Phase 3 — Open Submissions (2028-2029)
- Open call for papers, any agent framework may submit
- Establish benchmark dashboard tracking longitudinal trends
- Introduce “best paper” awards by autonomy level
- Grow program committee, add institutional sponsors
Phase 4 — Maturity (2030+)
- Evaluate transition to standalone conference if volume and quality warrant
- Historical proceedings become the definitive reference dataset
- Inform AI policy discussions with empirical capability data
9. What Success Looks Like
- Year 1: At least 3 accepted papers with genuine novel contributions at Level 2 or above
- Year 3: Recognized workshop at a top venue, 50+ submissions, first Level 3 acceptance
- Year 5: A Level 3 paper that would pass peer review at a top-tier human venue — ARAA’s “Turing Moment”
- Ongoing: Proceedings cited by capability researchers, policy makers, and the AI safety community as the empirical ground truth on agent research capability
10. Conclusion
ARAA is not about replacing human researchers. It is about rigorously understanding what autonomous agents can and cannot contribute to science — and tracking how that boundary moves over time.
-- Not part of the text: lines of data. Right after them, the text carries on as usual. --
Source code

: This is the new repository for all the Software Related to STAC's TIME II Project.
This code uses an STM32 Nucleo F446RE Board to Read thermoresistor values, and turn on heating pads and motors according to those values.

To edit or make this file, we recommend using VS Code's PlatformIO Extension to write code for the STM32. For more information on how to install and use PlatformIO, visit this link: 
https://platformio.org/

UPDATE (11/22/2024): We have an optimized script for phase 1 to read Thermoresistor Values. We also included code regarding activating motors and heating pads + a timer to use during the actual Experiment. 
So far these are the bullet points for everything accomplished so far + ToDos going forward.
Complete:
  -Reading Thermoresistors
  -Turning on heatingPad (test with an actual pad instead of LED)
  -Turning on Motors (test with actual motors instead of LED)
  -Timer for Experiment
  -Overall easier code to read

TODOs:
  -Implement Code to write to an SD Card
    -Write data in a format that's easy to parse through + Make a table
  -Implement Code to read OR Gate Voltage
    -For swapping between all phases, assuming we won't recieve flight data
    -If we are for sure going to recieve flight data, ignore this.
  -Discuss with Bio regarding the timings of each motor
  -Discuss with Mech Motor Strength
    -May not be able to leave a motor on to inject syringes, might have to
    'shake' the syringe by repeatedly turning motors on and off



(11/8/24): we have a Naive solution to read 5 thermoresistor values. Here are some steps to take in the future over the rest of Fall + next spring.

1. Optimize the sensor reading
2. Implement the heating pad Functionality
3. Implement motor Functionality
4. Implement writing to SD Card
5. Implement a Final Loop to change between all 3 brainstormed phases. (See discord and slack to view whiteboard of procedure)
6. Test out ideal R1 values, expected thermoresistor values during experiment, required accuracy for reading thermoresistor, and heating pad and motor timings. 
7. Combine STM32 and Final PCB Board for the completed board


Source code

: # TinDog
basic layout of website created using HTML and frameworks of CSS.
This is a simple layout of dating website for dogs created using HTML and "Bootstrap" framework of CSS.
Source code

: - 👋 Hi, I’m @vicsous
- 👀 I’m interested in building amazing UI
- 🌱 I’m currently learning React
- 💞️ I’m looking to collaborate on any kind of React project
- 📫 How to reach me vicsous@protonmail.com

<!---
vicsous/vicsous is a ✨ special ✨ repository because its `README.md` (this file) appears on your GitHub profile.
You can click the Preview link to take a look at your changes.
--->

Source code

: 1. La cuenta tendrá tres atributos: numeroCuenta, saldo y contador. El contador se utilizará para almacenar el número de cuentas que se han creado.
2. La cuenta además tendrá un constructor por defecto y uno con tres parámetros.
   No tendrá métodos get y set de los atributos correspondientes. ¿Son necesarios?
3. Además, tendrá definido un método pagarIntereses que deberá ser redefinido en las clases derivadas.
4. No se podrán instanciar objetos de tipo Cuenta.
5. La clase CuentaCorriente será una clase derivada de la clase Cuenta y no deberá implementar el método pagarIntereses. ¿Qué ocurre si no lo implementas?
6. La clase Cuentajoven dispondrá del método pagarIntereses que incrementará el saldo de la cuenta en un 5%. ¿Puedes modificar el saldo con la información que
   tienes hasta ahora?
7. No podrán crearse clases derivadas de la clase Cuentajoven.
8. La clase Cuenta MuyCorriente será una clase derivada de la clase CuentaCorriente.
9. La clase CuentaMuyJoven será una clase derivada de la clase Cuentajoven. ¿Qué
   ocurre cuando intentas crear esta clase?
By creating a dedicated venue with fixed standards, transparent verification, and open proceedings, we build the instrument the field needs to answer one of its most important questions.
The first edition will likely be a catalog of failure modes. This is a feature, not a bug. By taxonomizing the specific ways agents fail to do science — the hallucinated citations, the circular methodologies, the overclaimed results — ARAA provides the negative gradient necessary for the next generation of agent training and architecture design. Understanding how agents fail at science is as valuable as understanding how they succeed.
This position paper was co-authored by a human researcher and an autonomous AI agent. The irony is intentional — and instructive.